* **WORK INSTRUCTIONS**
Which lines in the records below hold the word "mbox"? Copy each of them.
· · · · · · ·
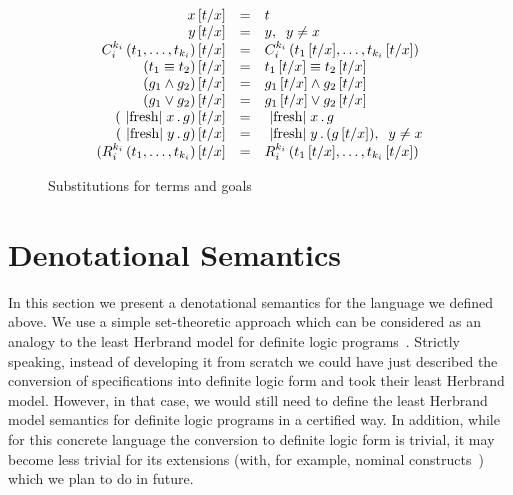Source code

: \begin{figure}[t]
\[
\begin{array}{rcl}
  x\,[t/x] &=& t \\
  y\,[t/x] &=& y,\;\; y\ne x\\
  C_i^{k_i}\,(t_1,\dots,t_{k_i})\,[t/x]&=&C_i^{k_i}\,(t_1\,[t/x],\dots,t_{k_i}\,[t/x])\\
  (t_1 \equiv t_2)\,[t/x]&=&t_1\,[t/x] \equiv t_2\,[t/x]\\
  (g_1 \wedge g_2)\,[t/x]&=&g_1\,[t/x] \wedge g_2\,[t/x]\\
  (g_1 \vee g_2)\,[t/x]&=&g_1\,[t/x] \vee g_2\,[t/x]\\
  (\mbox{\lstinline|fresh|}\;x\,.\,g)\,[t/x]&=&\mbox{\lstinline|fresh|}\;x\,.\,g\\
  (\mbox{\lstinline|fresh|}\;y\,.\,g)\,[t/x]&=&\mbox{\lstinline|fresh|}\;y\,.\,(g\,[t/x]),\;\;y\ne x\\
  (R_i^{k_i}\,(t_1,\dots,t_{k_i})\,[t/x]&=&R_i^{k_i}\,(t_1\,[t/x],\dots,t_{k_i}\,[t/x])
\end{array}
\]
  \caption{Substitutions for terms and goals}
  \label{substitution}
\end{figure}

\section{Denotational Semantics}
\label{denotational}

In this section we present a denotational semantics for the language we defined above. We use a simple set-theoretic
approach which can be considered as an analogy to the least Herbrand model for definite logic programs~\cite{LHM}.
Strictly speaking, instead of developing it from scratch we could have just described the conversion of specifications
into definite logic form and took their least Herbrand model. However, in that case, we would still need to define
the least Herbrand model semantics for definite logic programs in a certified way. In addition, while for
this concrete language the conversion to definite logic form is trivial, it may become less trivial for
its extensions (with, for example, nominal constructs~\cite{AlphaKanren}) which we plan to do in future.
· · · · · · ·
* **OUTPUT OF THE EXERCISE**
  (\mbox{\lstinline|fresh|}\;x\,.\,g)\,[t/x]&=&\mbox{\lstinline|fresh|}\;x\,.\,g\\
  (\mbox{\lstinline|fresh|}\;y\,.\,g)\,[t/x]&=&\mbox{\lstinline|fresh|}\;y\,.\,(g\,[t/x]),\;\;y\ne x\\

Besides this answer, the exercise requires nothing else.